Collection entries
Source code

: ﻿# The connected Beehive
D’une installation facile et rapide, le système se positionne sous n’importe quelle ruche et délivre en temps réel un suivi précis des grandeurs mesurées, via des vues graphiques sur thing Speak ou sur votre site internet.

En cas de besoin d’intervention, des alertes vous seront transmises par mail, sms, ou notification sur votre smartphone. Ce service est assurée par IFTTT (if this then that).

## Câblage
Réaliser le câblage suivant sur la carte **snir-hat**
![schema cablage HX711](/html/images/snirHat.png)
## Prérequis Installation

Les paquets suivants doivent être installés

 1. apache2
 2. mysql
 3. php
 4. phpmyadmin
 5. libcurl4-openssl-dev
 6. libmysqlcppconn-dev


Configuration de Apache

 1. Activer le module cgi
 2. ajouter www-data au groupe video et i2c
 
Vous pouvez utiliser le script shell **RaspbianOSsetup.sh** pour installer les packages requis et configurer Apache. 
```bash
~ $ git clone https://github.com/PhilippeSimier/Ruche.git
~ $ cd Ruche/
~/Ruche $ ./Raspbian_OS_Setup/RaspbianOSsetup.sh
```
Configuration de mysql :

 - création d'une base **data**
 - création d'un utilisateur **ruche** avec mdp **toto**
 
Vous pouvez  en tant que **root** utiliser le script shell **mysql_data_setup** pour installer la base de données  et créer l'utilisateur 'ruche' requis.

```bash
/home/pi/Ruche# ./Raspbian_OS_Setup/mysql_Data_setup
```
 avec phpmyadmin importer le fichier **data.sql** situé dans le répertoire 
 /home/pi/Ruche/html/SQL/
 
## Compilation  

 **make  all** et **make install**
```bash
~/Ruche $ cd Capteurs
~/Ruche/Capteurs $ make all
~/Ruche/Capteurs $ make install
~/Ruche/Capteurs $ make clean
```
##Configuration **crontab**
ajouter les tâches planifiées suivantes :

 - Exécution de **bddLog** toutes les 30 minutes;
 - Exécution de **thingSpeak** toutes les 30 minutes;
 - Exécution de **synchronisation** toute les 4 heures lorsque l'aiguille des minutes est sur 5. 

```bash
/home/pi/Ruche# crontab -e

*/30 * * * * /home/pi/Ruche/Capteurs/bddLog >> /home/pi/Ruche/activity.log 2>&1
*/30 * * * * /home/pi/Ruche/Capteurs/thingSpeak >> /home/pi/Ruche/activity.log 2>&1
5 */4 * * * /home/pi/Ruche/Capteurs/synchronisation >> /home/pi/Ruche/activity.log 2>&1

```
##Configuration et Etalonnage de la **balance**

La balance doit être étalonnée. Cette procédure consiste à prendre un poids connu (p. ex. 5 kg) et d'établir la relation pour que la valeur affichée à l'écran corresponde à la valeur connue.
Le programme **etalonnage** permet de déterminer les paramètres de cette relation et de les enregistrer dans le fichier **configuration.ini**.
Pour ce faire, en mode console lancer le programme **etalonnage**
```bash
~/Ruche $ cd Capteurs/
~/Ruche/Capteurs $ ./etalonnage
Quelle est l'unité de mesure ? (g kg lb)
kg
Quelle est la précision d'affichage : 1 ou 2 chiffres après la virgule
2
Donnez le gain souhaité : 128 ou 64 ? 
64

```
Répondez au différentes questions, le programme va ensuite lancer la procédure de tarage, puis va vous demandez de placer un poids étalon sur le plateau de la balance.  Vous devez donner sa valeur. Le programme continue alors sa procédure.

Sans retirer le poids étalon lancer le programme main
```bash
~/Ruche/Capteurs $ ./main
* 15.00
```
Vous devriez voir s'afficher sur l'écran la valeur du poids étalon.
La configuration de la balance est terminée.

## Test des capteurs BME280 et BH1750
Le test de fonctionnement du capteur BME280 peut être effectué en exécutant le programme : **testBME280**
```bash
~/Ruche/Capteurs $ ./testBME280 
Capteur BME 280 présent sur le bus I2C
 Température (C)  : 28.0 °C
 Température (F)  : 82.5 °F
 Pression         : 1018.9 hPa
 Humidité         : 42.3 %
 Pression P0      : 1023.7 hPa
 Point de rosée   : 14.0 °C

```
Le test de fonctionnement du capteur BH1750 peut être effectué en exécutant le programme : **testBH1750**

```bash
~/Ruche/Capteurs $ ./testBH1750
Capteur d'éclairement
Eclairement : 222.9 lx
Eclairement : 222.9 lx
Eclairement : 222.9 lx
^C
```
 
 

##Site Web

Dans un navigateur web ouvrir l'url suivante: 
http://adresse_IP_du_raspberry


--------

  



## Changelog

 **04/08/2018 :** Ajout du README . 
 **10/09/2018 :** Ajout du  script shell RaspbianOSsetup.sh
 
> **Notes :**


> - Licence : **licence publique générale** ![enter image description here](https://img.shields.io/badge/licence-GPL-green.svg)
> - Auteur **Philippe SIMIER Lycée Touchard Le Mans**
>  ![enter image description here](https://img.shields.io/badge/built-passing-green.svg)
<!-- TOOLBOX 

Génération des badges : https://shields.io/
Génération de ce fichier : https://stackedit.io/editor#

WHAT THE EXERCISE ASKS – Filter the entries down to the lines with the word "installer" in them, and copy those lines.

RESPONSE TO THE EXERCISE –
Vous pouvez utiliser le script shell **RaspbianOSsetup.sh** pour installer les packages requis et configurer Apache. 
Vous pouvez  en tant que **root** utiliser le script shell **mysql_data_setup** pour installer la base de données  et créer l'utilisateur 'ruche' requis.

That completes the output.